Sunday, September 27, 2009

Library Of The Week: Json.NET


In the Christian Bible there’s a story of 10 lepers miraculously healed by Jesus. Even if you don’t believe in Christianity, imagine a leper living in the dregs of society, totally dejected until one day a man shows up and heals him and nine other fellow outcasts. Imagine how happy they should be.

They’d say thank you, right?

In the Bible story, only one of the men returns to say thank you and the other nine are so busy getting back to the lives they wished they had that they forget about the reason they were healed in the first place.

There’s evidence of this kind of lack of gratitude in the ecosystem of free libraries and projects available for .NET developers on the web. I’m a part of that club and not proud of it. I use open source .NET libraries on a regular basis and don’t say thank you. But more than just me, I look at the community participation on CodePlex projects and find it amazing how few people say a simple “thank you.”

With that in mind, I’m going to start profiling libraries that I’ve used with success to build up awareness of their existence and hopefully inspire the people who write them to do more good work since what they do is so tremendously helpful.

The first library I want to profile is the Json.NET library available from CodePlex. It contains a great, intuitive Json serialization/deserialization library.
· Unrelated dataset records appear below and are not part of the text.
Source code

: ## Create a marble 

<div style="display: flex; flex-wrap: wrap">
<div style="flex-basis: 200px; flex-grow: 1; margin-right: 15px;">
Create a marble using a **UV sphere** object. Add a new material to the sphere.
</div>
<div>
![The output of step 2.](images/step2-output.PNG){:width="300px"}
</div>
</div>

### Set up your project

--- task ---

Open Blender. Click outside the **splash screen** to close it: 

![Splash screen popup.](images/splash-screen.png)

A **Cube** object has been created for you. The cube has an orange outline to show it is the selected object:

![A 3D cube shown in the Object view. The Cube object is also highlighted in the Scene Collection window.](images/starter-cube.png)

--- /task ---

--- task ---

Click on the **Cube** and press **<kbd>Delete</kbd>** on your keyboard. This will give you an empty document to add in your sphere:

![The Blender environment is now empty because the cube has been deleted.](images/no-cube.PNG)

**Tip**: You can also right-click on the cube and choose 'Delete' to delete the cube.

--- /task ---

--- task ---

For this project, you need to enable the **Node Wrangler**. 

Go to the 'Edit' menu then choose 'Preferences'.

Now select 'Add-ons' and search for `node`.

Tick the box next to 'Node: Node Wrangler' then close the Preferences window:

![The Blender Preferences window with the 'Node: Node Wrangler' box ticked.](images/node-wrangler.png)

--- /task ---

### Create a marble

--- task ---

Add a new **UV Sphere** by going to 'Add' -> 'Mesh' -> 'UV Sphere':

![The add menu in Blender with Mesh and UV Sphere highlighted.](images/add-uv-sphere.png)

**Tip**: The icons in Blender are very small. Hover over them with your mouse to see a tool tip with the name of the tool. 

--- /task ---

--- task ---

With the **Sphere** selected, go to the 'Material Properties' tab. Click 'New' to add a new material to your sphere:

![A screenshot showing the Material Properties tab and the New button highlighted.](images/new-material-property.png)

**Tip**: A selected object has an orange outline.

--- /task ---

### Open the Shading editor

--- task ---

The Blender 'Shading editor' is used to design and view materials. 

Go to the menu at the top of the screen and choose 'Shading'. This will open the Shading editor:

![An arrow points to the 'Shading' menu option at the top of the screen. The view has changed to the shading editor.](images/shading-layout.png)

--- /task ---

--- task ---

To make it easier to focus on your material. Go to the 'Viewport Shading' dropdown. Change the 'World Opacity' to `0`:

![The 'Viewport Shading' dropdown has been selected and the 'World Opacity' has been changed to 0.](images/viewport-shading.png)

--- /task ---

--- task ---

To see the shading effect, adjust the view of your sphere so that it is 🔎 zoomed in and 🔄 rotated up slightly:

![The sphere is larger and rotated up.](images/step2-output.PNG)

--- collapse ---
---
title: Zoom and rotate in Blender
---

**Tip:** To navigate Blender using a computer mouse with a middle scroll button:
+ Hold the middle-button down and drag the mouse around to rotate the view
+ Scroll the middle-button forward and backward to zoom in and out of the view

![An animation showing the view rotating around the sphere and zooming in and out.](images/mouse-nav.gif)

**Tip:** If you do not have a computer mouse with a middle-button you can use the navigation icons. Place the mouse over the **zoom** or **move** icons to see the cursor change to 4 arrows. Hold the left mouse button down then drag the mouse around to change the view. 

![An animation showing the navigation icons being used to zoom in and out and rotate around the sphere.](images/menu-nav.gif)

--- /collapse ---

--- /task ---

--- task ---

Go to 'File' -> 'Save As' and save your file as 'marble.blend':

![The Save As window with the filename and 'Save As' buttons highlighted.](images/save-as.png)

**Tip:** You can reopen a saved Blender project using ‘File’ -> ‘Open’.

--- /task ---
You can point to most serializable objects and convert them to a JSON format with such simple sleight of hand as:

	List<Foo> data = new List<Foo>();
// adds to data
string json = JsonConvert.Serialize(data);

As if that wasn’t simple, retrieving values from their serialized format is also made trivial:

	string jsonItems = GetYourJSON();
List<Foo> data = JsonConvert.DeserializeObject<List<Foo>>(jsonItems);

One great differentiator of Silverlight versus existing web technologies is the ability to have a virtual file system on a client computer. While HTML 5 seems to include facilities for this it is not yet built into existing browsers and even when it is, previous track records on “standards” are a precedent for how balkanized the implementation of them can be. In many areas of web development, you can push the envelope of existing technologies to get what you do out of Silverlight, but the existence of Isolated Storage is a killer feature.

Give Json.NET a try whether you’re doing Silverlight or using a different .NET related paradigm. It’s a great library.